Counting only the lines below that contain the word "软件语言", what is the total? Give it with no other words.

INFORMATION GIVEN Start Marker

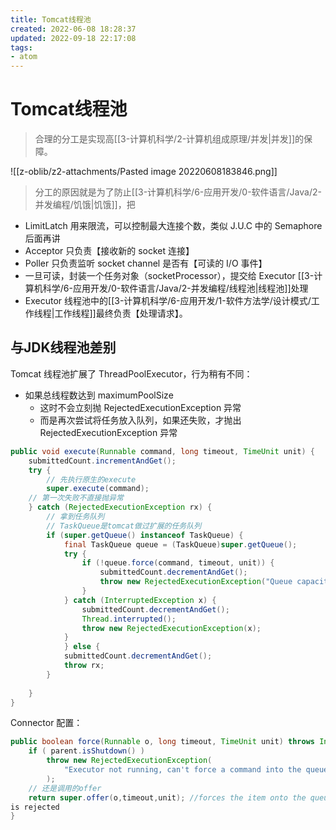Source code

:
 ```yaml
---
title: Tomcat线程池
created: 2022-06-08 18:28:37
updated: 2022-09-18 22:17:08
tags: 
- atom
---
```


# Tomcat线程池

> 合理的分工是实现高[[3-计算机科学/2-计算机组成原理/并发|并发]]的保障。

![[z-oblib/z2-attachments/Pasted image 20220608183846.png]]

> 分工的原因就是为了防止[[3-计算机科学/6-应用开发/0-软件语言/Java/2-并发编程/饥饿|饥饿]]，把

- LimitLatch 用来限流，可以控制最大连接个数，类似 J.U.C 中的  Semaphore 后面再讲
- Acceptor 只负责【接收新的 socket 连接】
- Poller 只负责监听 socket channel 是否有【可读的 I/O 事件】
- 一旦可读，封装一个任务对象（socketProcessor），提交给 Executor [[3-计算机科学/6-应用开发/0-软件语言/Java/2-并发编程/线程池|线程池]]处理
- Executor 线程池中的[[3-计算机科学/6-应用开发/1-软件方法学/设计模式/工作线程|工作线程]]最终负责【处理请求】。

## 与JDK线程池差别

Tomcat 线程池扩展了 ThreadPoolExecutor，行为稍有不同：

- 如果总线程数达到 maximumPoolSize
	- 这时不会立刻抛 RejectedExecutionException 异常
	- 而是再次尝试将任务放入队列，如果还失败，才抛出 RejectedExecutionException 异常

```java
public void execute(Runnable command, long timeout, TimeUnit unit) {
    submittedCount.incrementAndGet();
    try {
	    // 先执行原生的execute
        super.execute(command);
    // 第一次失败不直接抛异常
    } catch (RejectedExecutionException rx) {
	    // 拿到任务队列
	    // TaskQueue是tomcat做过扩展的任务队列
        if (super.getQueue() instanceof TaskQueue) {
            final TaskQueue queue = (TaskQueue)super.getQueue();
            try {
                if (!queue.force(command, timeout, unit)) {
                    submittedCount.decrementAndGet();
                    throw new RejectedExecutionException("Queue capacity is full.");
                }
            } catch (InterruptedException x) {
                submittedCount.decrementAndGet();
                Thread.interrupted();
                throw new RejectedExecutionException(x);
            }
            } else {
            submittedCount.decrementAndGet();
            throw rx;
        }
 
    }
}
```

Connector 配置：

```java
public boolean force(Runnable o, long timeout, TimeUnit unit) throws InterruptedException {
    if ( parent.isShutdown() ) 
        throw new RejectedExecutionException(
            "Executor not running, can't force a command into the queue"
        );
    // 还是调用的offer
    return super.offer(o,timeout,unit); //forces the item onto the queue, to be used if the task 
is rejected
}
```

INFORMATION GIVEN End Marker

OUTPUT: 2